═══ SOURCE DATA ═══

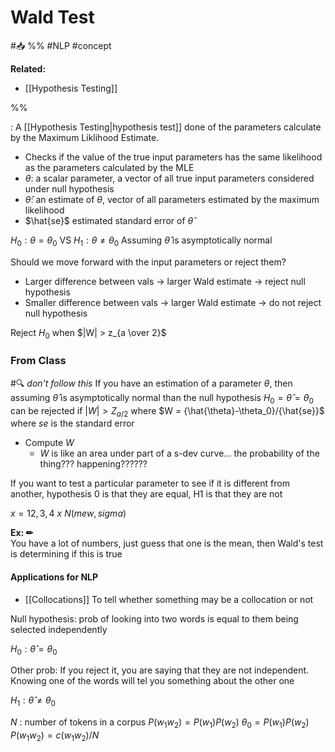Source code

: # Wald Test
#📥 
%%
#NLP
#concept

**Related:**
-  [[Hypothesis Testing]]

%%

: A [[Hypothesis Testing|hypothesis test]] done of the parameters calculate by the Maximum Liklihood Estimate.
- Checks if the value of the true input parameters has the same likelihood as the parameters calculated by the MLE
- $\theta$: a scalar parameter, a vector of all true input parameters considered under null hypothesis
- $\hat{\theta}$: an estimate of $\theta$, vector of all parameters estimated by the maximum likelihood
- $\hat{se}$ estimated standard error of $\hat{\theta}$

$H_0 : \theta = \theta_0$ VS $H_1 : \theta \ne \theta_0$ 
Assuming $\hat\theta$ is asymptotically normal

Should we move forward with the input parameters or reject them?
- Larger difference between vals -> larger Wald estimate -> reject null hypothesis
- Smaller difference between vals -> larger Wald estimate -> do not reject null hypothesis

Reject $H_0$ when $|W| > z_{a \over 2}$


### From Class
#🔍 *don't follow this*
If you have an estimation of a parameter $\theta$, then assuming $\hat{\theta}$ is asymptotically normal than the null hypothesis $H_0 = \hat{\theta} = \theta_0$ can be rejected if $|W| > Z_{a/2}$ where $W = {\hat{\theta}-\theta_0}/{\hat{se}}$ where $se$ is the standard error 

- Compute $W$
	- $W$ is like an area under part of a s-dev curve... the probability of the thing??? happening??????

If you want to test a particular parameter to see if it is different from another, hypothesis 0 is that they are equal, H1 is that they are not

$x = {12, 3, 4}$
$x ~ N(mew, sigma)$

**Ex: ✏**  
You have a lot of numbers, just guess that one is the mean, then Wald's test is determining if this is true

#### Applications for NLP
- [[Collocations]]
To tell whether something may be a collocation or not 

Null hypothesis: prob of looking into two words is equal to them being selected independently

$H_0 : \hat{\theta} = \theta_0$ 

Other prob: If you reject it, you are saying that they are not independent. Knowing one of the words will tel you something about the other one

$H_1 : \hat{\theta} \ne \theta_0$

$N$ : number of tokens in a corpus 
$P(w_1 w_2) = P(w_1)P(w_2)$
$\theta_0 = P(w_1)P(w_2)$
$P(w_1 w_2) = {c(w_1 w_2)}/{N}$

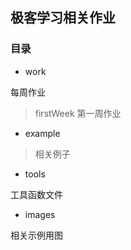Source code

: ## 极客学习相关作业

### 目录

- work

每周作业

> firstWeek 第一周作业

- example

> 相关例子

- tools

工具函数文件

- images

相关示例用图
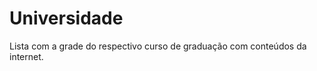 Universidade
=================
Lista com a grade do respectivo curso de graduação com conteúdos da internet.
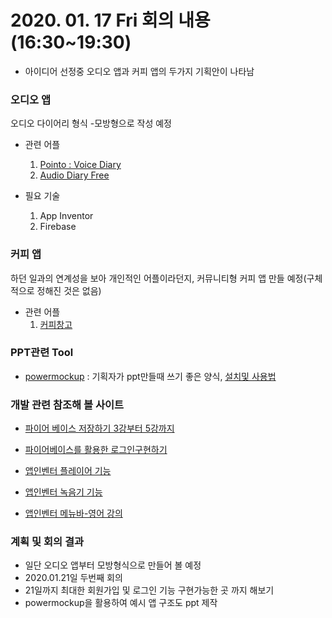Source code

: # 2020. 01. 17 Fri 회의 내용 (16:30~19:30)

- 아이디어 선정중 오디오 앱과 커피 앱의 두가지 기획안이 나타남

### 오디오 앱

오디오 다이어리 형식 -모방형으로 작성 예정

- 관련 어플
  1. [Pointo : Voice Diary](https://play.google.com/store/apps/details?id=app.pointo)
  2. [Audio Diary Free](https://play.google.com/store/apps/details?id=rabbitfoot.audiodiary.free)

- 필요 기술
  1. App Inventor
  2. Firebase

### 커피 앱

하던 일과의 연계성을 보아 개인적인 어플이라던지, 커뮤니티형 커피 앱 만들 예정(구체적으로 정해진 것은 없음)

- 관련 어플
  1. [커피창고](https://play.google.com/store/apps/details?id=com.a86gram.coffee.free)

### PPT관련 Tool

- [powermockup](https://www.powermockup.com/) : 기획자가 ppt만들때 쓰기 좋은 양식, [설치및 사용법](https://dololak.tistory.com/586)

### 개발 관련 참조해 볼 사이트

- [파이어 베이스 저장하기 3강부터 5강까지](https://www.youtube.com/watch?v=RooNPwpFmcg&list=PLz2iXe7EqJOPLlqhK3x9ipGDoVDYwUdqK&index=3)

- [파이어베이스를 활용한 로그인구현하기](https://openlearn.kr/m/?vidID=abA02KbgdDI&sca1=%EC%A0%84%EB%AC%B8%EC%A7%81%EB%AC%B4&sca2=%EC%A0%95%EB%B3%B4%ED%86%B5%EC%8B%A0)

- [앱인벤터 플레이어 기능](http://blog.naver.com/edisondl/221068795451)

- [앱인벤터 녹음기 기능](https://m.blog.naver.com/edisondl/221080220237)

- [앱인벤터 메뉴바-영어 강의](https://www.youtube.com/watch?v=pTYs04kdM8U)

### 계획 및 회의 결과

- 일단 오디오 앱부터 모방형식으로 만들어 볼 예정
- 2020.01.21일 두번째 회의
- 21일까지 최대한 회원가입 및 로그인 기능 구현가능한 곳 까지 해보기
- powermockup을 활용하여 예시 앱 구조도 ppt 제작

═══

WHAT TO PRODUCE: Reproduce the data above word for word from its first line through the line that holds "- Smaller difference", both ends included; skip pictures.

OUTPUT BELOW:
Source code

: # Wald Test
#📥 
%%
#NLP
#concept

**Related:**
-  [[Hypothesis Testing]]

%%

: A [[Hypothesis Testing|hypothesis test]] done of the parameters calculate by the Maximum Liklihood Estimate.
- Checks if the value of the true input parameters has the same likelihood as the parameters calculated by the MLE
- $\theta$: a scalar parameter, a vector of all true input parameters considered under null hypothesis
- $\hat{\theta}$: an estimate of $\theta$, vector of all parameters estimated by the maximum likelihood
- $\hat{se}$ estimated standard error of $\hat{\theta}$

$H_0 : \theta = \theta_0$ VS $H_1 : \theta \ne \theta_0$ 
Assuming $\hat\theta$ is asymptotically normal

Should we move forward with the input parameters or reject them?
- Larger difference between vals -> larger Wald estimate -> reject null hypothesis
- Smaller difference between vals -> larger Wald estimate -> do not reject null hypothesis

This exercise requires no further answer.